VIEL LUFT NACH OBEN: Auf dem Schützenplatz ist kaum etwas los.© Michael Thomas

Hannover

Leeres Schützenfest macht ratlos

Rekordhitze, Unwetter, Dauerregen - das Schützenfest 2015 hatte einen schweren Start. Doch warum bleibt der Platz auch leer, wenn fast schon optimales Volksfest-Wetter herrscht?

Hannover. Paul Eric Stolle, Geschäftsführer des Verbands Hannoverscher Schützenvereine, vermutet, dass es an einem Überangebot an Veranstaltungen in Hannover liegt. „Die Leute können ihr Geld ja auch nur einmal ausgeben“, sagt er salopp. Ganz konkret hat er da die anderen beiden Volksfeste im Blick, die auch auf dem Schützenplatz stattfinden: „Das Oktoberfest ist ja zeitlich noch relativ weit weg von uns. Aber das Frühlingsfest dauert immer fast drei Wochen und ist schon sehr nah an unserer Veranstaltung dran.“

Die Schützen hätten darauf keinen Einfluss, so Stolle.
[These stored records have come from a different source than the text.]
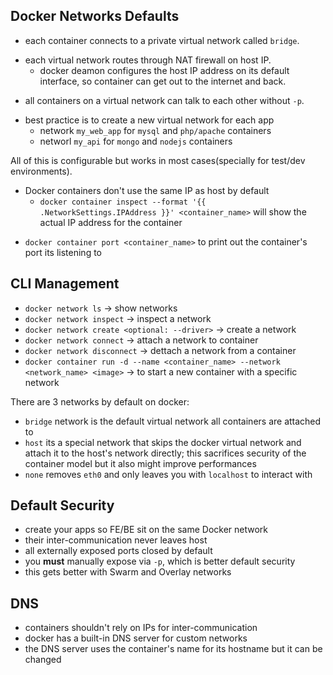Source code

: ## Docker Networks Defaults

- each container connects to a private virtual network called `bridge`.
* each virtual network routes through NAT firewall on host IP.
  * docker deamon configures the host IP address on its default interface, so container can get out to the internet and back.
- all containers on a virtual network can talk to each other without `-p`.
* best practice is to create a new virtual network for each app
  * network `my_web_app` for `mysql` and `php/apache` containers
  * networl `my_api` for `mongo` and `nodejs` containers

All of this is configurable but works in most cases(specially for test/dev environments).

* Docker containers don't use the same IP as host by default
  * `docker container inspect --format '{{ .NetworkSettings.IPAddress }}' <container_name>` will show the actual IP address for the container
- `docker container port <container_name>` to print out the container's port its listening to

## CLI Management

- `docker network ls` -> show networks
- `docker network inspect` -> inspect a network
- `docker network create <optional: --driver>` -> create a network
- `docker network connect` -> attach a network to container
- `docker network disconnect` -> dettach a network from a container
- `docker container run -d --name <container_name> --network <network_name> <image>` -> to start a new container with a specific network

There are 3 networks by default on docker:

- `bridge` network is the default virtual network all containers are attached to
- `host` its a special network that skips the docker virtual network and attach it to the host's network directly; this sacrifices security of the container model but it also might improve performances
- `none` removes `eth0` and only leaves you with `localhost` to interact with

## Default Security

- create your apps so FE/BE sit on the same Docker network
- their inter-communication never leaves host
- all externally exposed ports closed by default
- you **must** manually expose via `-p`, which is better default security
- this gets better with Swarm and Overlay networks

## DNS

- containers shouldn't rely on IPs for inter-communication
- docker has a built-in DNS server for custom networks
- the DNS server uses the container's name for its hostname but it can be changed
Organisiert werde das Fest nämlich nicht von ihnen, sondern von der Arbeitsgemeinschaft der Schausteller. „Letztendlich erschaffen die sich aber so eine eigene Konkurrenzveranstaltung. Man muss sich schon fragen dürfen, ob das so Sinn macht.“

Auch Hans Nolte, Chef der Hannover Marketing Gesellschaft (HMTG), sieht in der „Verdichtung der Veranstaltungen“ den Hauptgrund für die Misere. „Insbesondere das Frühlingsfest nimmt einen Teil der Spannung für das Schützenfest raus. Die Schausteller müssen selbst sehen, wie sie das in Zukunft takten wollen. Das muss aber aus ihrem Lobbyverband selbst kommen.“

Dennoch hinterlasse die derzeitige Situation des Schützenfestes eine gewisse Ratlosigkeit bei ihm. „Ich kann mir keinen Reim darauf machen. Von uns aus wurde das Fest in allen Medien hoch und runter beworben. Und auch den Verantwortlichen kann man keinen Vorwurf machen. Sie haben hier tolle Fahrgeschäfte her bekommen. Das hat schon in Teilen das Niveau vom Oktoberfest in München“, so Nolte.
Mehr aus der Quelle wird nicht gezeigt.